- [MATERIAL PROVIDED]

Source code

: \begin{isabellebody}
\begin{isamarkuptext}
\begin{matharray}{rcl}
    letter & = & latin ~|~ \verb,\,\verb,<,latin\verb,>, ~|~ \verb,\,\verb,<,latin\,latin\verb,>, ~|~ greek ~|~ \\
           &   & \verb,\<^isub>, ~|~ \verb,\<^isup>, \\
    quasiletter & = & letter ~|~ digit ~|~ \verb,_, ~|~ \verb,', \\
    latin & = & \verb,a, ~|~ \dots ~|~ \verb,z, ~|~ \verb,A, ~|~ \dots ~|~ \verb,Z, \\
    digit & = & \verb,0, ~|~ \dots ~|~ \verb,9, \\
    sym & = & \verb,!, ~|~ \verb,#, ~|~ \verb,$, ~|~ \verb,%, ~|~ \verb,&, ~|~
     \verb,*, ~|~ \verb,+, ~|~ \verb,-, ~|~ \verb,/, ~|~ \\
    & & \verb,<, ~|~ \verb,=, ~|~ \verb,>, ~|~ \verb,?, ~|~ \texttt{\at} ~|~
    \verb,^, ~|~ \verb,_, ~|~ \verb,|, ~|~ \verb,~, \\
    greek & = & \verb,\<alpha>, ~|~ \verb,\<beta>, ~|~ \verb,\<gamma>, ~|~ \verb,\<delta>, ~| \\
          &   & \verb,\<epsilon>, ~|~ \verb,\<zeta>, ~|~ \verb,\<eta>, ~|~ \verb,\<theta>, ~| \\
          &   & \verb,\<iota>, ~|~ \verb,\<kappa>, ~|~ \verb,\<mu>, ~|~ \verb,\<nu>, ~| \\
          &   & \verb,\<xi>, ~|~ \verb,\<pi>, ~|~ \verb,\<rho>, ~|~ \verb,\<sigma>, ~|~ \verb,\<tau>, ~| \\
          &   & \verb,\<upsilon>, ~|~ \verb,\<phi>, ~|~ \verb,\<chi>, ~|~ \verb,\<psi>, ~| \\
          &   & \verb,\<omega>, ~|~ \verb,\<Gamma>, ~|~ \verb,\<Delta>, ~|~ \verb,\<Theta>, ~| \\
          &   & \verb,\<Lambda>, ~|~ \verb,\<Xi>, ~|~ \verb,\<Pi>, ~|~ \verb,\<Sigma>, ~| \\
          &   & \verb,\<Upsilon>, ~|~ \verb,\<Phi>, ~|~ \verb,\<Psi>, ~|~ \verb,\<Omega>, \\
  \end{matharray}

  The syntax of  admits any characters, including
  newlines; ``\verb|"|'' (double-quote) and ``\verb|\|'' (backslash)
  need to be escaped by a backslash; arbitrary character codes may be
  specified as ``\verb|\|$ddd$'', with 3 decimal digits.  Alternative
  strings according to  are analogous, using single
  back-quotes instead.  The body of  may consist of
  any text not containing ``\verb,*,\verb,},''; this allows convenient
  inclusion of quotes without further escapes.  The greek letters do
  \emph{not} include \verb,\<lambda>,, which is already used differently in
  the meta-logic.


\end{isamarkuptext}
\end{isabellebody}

- [WHAT YOU ARE ASKED TO DO] Transcribe exactly, and only, the lines that extend from the one containing "used differently in" to the end of the records above, inclusive of both.

- [SOLVED EXERCISE]
  \emph{not} include \verb,\<lambda>,, which is already used differently in
  the meta-logic.


\end{isamarkuptext}
\end{isabellebody}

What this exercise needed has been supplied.